These seven stories from Colombian author Juan Gabriel Vásquez (The Sound of Things Falling), written between 1998 and 2002, are set in Europe where Vásquez was then in self-imposed exile.
Like all of Vásquez's work, the stories in Lovers on All Saints' Day are uncompromising in their focus on the prosaic lives of his characters. Most of them are middle-aged men, bewildered by the turn their lives have taken. They pivot around partners in fractured pairings, two lonely people sometimes splintered by the long shadow of a third, someone often off-stage.

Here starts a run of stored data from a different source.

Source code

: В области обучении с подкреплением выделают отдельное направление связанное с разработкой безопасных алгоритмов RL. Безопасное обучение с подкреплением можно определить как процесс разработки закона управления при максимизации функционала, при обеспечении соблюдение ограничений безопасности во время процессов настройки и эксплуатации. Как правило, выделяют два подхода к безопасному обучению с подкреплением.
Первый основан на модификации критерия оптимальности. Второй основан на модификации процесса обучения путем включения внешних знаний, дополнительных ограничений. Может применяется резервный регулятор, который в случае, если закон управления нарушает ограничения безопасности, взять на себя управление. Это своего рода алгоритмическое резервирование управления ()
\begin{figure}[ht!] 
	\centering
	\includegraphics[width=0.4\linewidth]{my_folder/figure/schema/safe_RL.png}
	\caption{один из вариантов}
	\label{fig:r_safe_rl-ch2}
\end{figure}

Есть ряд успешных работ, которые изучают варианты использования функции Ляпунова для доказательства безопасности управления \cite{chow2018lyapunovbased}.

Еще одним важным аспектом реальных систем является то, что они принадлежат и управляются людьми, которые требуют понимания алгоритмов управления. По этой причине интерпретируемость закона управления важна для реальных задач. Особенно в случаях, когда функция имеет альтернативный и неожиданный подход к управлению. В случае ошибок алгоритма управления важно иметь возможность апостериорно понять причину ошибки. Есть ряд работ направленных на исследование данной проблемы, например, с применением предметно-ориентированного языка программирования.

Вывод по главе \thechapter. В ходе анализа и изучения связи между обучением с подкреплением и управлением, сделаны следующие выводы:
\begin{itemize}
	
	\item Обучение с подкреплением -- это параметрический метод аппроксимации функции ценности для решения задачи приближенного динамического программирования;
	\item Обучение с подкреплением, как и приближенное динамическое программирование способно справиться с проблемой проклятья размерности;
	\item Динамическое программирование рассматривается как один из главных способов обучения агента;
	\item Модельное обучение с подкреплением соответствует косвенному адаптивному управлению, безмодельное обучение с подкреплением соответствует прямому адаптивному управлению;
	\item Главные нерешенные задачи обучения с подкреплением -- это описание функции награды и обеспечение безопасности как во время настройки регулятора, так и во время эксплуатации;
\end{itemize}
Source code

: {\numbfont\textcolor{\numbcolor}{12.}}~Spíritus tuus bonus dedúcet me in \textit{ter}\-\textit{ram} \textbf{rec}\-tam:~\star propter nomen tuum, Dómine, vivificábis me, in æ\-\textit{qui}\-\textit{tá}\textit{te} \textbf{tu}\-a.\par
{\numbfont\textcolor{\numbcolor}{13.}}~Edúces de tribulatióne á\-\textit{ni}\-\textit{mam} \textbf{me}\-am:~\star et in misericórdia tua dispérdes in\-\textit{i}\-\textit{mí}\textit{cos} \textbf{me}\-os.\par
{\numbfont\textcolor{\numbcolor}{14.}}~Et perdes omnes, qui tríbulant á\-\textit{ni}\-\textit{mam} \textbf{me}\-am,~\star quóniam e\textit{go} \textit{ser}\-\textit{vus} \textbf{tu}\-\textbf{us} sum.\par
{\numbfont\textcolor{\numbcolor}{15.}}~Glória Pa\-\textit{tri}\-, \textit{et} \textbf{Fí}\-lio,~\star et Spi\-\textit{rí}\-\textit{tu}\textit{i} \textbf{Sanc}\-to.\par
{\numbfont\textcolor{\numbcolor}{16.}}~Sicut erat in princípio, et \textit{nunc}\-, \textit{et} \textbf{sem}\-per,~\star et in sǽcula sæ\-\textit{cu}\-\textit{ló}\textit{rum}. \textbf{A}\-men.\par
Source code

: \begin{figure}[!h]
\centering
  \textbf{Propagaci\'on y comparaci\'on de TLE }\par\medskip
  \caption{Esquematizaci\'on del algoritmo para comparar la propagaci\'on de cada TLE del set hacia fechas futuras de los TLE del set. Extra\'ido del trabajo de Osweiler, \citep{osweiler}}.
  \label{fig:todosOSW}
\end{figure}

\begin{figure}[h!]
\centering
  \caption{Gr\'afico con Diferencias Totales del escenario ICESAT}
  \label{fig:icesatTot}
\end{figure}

In "Hiding Places," a man staying with newly but unhappily married friends is asked by his landlord and the woman's father to spy on the couple. In "The All Saints' Day Lovers," a man clings to his failing marriage even as he spends the night comforting a young widow he's just met, holding her chastely while wearing her dead husband's pajamas. In "The Lodger," a man mourns the death of his best friend, unable to shake his memories of the man's affair with his wife long ago.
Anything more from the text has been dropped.